> **TASK GOAL**: Set down the data that follows again, exactly as written.

****

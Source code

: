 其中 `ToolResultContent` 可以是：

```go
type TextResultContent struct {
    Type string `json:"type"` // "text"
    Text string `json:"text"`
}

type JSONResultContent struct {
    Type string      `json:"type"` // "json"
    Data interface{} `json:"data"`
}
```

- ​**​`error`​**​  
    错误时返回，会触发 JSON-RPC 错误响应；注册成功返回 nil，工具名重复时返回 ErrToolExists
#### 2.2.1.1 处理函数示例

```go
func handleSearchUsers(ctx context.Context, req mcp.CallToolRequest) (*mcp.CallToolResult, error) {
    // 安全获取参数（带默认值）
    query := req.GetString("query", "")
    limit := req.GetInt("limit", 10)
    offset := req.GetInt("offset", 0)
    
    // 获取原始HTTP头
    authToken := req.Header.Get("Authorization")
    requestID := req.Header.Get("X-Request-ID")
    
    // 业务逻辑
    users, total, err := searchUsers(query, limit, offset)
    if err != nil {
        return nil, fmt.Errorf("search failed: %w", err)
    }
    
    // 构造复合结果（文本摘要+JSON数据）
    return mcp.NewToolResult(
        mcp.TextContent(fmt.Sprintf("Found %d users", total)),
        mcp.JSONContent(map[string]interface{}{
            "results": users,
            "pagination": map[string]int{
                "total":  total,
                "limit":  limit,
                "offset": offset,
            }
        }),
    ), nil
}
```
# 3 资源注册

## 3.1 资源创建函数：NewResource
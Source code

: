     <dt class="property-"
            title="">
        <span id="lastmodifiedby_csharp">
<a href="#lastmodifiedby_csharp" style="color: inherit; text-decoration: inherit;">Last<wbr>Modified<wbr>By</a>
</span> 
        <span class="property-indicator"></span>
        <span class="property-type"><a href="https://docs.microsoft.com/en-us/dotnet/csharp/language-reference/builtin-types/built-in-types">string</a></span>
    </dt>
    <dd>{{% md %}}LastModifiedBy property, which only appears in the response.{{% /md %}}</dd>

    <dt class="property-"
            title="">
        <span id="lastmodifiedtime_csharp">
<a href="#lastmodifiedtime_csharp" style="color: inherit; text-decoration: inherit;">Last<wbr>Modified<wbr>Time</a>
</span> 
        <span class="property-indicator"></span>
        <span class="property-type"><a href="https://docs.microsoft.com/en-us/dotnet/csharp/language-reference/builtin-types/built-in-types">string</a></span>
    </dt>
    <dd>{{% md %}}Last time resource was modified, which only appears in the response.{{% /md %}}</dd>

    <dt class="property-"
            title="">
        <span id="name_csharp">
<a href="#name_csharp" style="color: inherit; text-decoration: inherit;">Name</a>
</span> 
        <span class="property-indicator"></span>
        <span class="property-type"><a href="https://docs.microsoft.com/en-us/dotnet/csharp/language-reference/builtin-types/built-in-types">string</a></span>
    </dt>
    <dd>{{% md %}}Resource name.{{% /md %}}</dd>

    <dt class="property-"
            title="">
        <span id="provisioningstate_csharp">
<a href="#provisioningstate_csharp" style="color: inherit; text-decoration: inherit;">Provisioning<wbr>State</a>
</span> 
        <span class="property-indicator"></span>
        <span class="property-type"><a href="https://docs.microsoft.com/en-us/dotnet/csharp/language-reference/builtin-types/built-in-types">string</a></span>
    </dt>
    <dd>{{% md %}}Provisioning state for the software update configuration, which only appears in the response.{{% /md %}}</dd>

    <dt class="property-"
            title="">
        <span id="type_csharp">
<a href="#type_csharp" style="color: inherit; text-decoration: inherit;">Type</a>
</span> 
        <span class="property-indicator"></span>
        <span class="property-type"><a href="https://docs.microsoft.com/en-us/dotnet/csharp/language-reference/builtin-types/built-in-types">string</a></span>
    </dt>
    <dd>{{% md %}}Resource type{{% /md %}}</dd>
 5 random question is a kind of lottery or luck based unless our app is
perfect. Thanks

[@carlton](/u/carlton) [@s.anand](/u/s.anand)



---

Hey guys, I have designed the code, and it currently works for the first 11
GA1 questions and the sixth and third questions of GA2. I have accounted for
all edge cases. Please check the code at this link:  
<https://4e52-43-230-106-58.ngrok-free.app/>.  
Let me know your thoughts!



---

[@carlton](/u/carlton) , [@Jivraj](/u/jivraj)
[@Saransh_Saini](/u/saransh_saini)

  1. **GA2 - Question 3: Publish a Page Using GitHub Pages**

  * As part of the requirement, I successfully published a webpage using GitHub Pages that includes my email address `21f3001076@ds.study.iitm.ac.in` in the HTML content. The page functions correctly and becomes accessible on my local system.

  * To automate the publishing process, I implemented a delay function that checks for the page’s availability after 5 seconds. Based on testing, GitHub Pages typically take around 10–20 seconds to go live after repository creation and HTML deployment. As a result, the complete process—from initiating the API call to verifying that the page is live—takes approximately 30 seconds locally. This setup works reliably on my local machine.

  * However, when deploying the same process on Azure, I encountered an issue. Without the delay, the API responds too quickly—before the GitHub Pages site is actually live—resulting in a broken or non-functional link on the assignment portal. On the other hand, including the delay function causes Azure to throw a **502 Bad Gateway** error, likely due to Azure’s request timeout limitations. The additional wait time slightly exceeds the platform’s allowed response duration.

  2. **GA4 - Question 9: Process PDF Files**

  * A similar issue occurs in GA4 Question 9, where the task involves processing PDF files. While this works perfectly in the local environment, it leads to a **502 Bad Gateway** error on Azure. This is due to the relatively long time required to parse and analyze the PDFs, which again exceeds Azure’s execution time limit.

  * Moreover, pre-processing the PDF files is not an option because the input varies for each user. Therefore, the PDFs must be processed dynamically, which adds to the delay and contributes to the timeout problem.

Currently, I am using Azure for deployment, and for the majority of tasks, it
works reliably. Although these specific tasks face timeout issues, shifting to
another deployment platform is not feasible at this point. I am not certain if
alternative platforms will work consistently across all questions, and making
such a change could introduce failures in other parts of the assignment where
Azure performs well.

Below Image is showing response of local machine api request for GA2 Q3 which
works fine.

****

> **RESULT**:
Source code

: 其中 `ToolResultContent` 可以是：

```go
type TextResultContent struct {
    Type string `json:"type"` // "text"
    Text string `json:"text"`
}

type JSONResultContent struct {
    Type string      `json:"type"` // "json"
    Data interface{} `json:"data"`
}
```

- ​**​`error`​**​  
    错误时返回，会触发 JSON-RPC 错误响应；注册成功返回 nil，工具名重复时返回 ErrToolExists
#### 2.2.1.1 处理函数示例

```go
func handleSearchUsers(ctx context.Context, req mcp.CallToolRequest) (*mcp.CallToolResult, error) {
    // 安全获取参数（带默认值）
    query := req.GetString("query", "")
    limit := req.GetInt("limit", 10)
    offset := req.GetInt("offset", 0)
    
    // 获取原始HTTP头
    authToken := req.Header.Get("Authorization")
    requestID := req.Header.Get("X-Request-ID")
    
    // 业务逻辑
    users, total, err := searchUsers(query, limit, offset)
    if err != nil {
        return nil, fmt.Errorf("search failed: %w", err)
    }
    
    // 构造复合结果（文本摘要+JSON数据）
    return mcp.NewToolResult(
        mcp.TextContent(fmt.Sprintf("Found %d users", total)),
        mcp.JSONContent(map[string]interface{}{
            "results": users,
            "pagination": map[string]int{
                "total":  total,
                "limit":  limit,
                "offset": offset,
            }
        }),
    ), nil
}
```
# 3 资源注册

## 3.1 资源创建函数：NewResource
Source code

:     <dt class="property-"
            title="">
        <span id="lastmodifiedby_csharp">
<a href="#lastmodifiedby_csharp" style="color: inherit; text-decoration: inherit;">Last<wbr>Modified<wbr>By</a>
</span> 
        <span class="property-indicator"></span>
        <span class="property-type"><a href="https://docs.microsoft.com/en-us/dotnet/csharp/language-reference/builtin-types/built-in-types">string</a></span>
    </dt>
    <dd>{{% md %}}LastModifiedBy property, which only appears in the response.{{% /md %}}</dd>

    <dt class="property-"
            title="">
        <span id="lastmodifiedtime_csharp">
<a href="#lastmodifiedtime_csharp" style="color: inherit; text-decoration: inherit;">Last<wbr>Modified<wbr>Time</a>
</span> 
        <span class="property-indicator"></span>
        <span class="property-type"><a href="https://docs.microsoft.com/en-us/dotnet/csharp/language-reference/builtin-types/built-in-types">string</a></span>
    </dt>
    <dd>{{% md %}}Last time resource was modified, which only appears in the response.{{% /md %}}</dd>

    <dt class="property-"
            title="">
        <span id="name_csharp">
<a href="#name_csharp" style="color: inherit; text-decoration: inherit;">Name</a>
</span> 
        <span class="property-indicator"></span>
        <span class="property-type"><a href="https://docs.microsoft.com/en-us/dotnet/csharp/language-reference/builtin-types/built-in-types">string</a></span>
    </dt>
    <dd>{{% md %}}Resource name.{{% /md %}}</dd>

    <dt class="property-"
            title="">
        <span id="provisioningstate_csharp">
<a href="#provisioningstate_csharp" style="color: inherit; text-decoration: inherit;">Provisioning<wbr>State</a>
</span> 
        <span class="property-indicator"></span>
        <span class="property-type"><a href="https://docs.microsoft.com/en-us/dotnet/csharp/language-reference/builtin-types/built-in-types">string</a></span>
    </dt>
    <dd>{{% md %}}Provisioning state for the software update configuration, which only appears in the response.{{% /md %}}</dd>

    <dt class="property-"
            title="">
        <span id="type_csharp">
<a href="#type_csharp" style="color: inherit; text-decoration: inherit;">Type</a>
</span> 
        <span class="property-indicator"></span>
        <span class="property-type"><a href="https://docs.microsoft.com/en-us/dotnet/csharp/language-reference/builtin-types/built-in-types">string</a></span>
    </dt>
    <dd>{{% md %}}Resource type{{% /md %}}</dd>
 5 random question is a kind of lottery or luck based unless our app is
perfect. Thanks

[@carlton](/u/carlton) [@s.anand](/u/s.anand)



---

Hey guys, I have designed the code, and it currently works for the first 11
GA1 questions and the sixth and third questions of GA2. I have accounted for
all edge cases. Please check the code at this link:  
<https://4e52-43-230-106-58.ngrok-free.app/>.  
Let me know your thoughts!



---

[@carlton](/u/carlton) , [@Jivraj](/u/jivraj)
[@Saransh_Saini](/u/saransh_saini)

  1. **GA2 - Question 3: Publish a Page Using GitHub Pages**

  * As part of the requirement, I successfully published a webpage using GitHub Pages that includes my email address `21f3001076@ds.study.iitm.ac.in` in the HTML content. The page functions correctly and becomes accessible on my local system.

  * To automate the publishing process, I implemented a delay function that checks for the page’s availability after 5 seconds. Based on testing, GitHub Pages typically take around 10–20 seconds to go live after repository creation and HTML deployment. As a result, the complete process—from initiating the API call to verifying that the page is live—takes approximately 30 seconds locally. This setup works reliably on my local machine.

  * However, when deploying the same process on Azure, I encountered an issue. Without the delay, the API responds too quickly—before the GitHub Pages site is actually live—resulting in a broken or non-functional link on the assignment portal. On the other hand, including the delay function causes Azure to throw a **502 Bad Gateway** error, likely due to Azure’s request timeout limitations. The additional wait time slightly exceeds the platform’s allowed response duration.

  2. **GA4 - Question 9: Process PDF Files**

  * A similar issue occurs in GA4 Question 9, where the task involves processing PDF files. While this works perfectly in the local environment, it leads to a **502 Bad Gateway** error on Azure. This is due to the relatively long time required to parse and analyze the PDFs, which again exceeds Azure’s execution time limit.

  * Moreover, pre-processing the PDF files is not an option because the input varies for each user. Therefore, the PDFs must be processed dynamically, which adds to the delay and contributes to the timeout problem.

Currently, I am using Azure for deployment, and for the majority of tasks, it
works reliably. Although these specific tasks face timeout issues, shifting to
another deployment platform is not feasible at this point. I am not certain if
alternative platforms will work consistently across all questions, and making
such a change could introduce failures in other parts of the assignment where
Azure performs well.

Below Image is showing response of local machine api request for GA2 Q3 which
works fine.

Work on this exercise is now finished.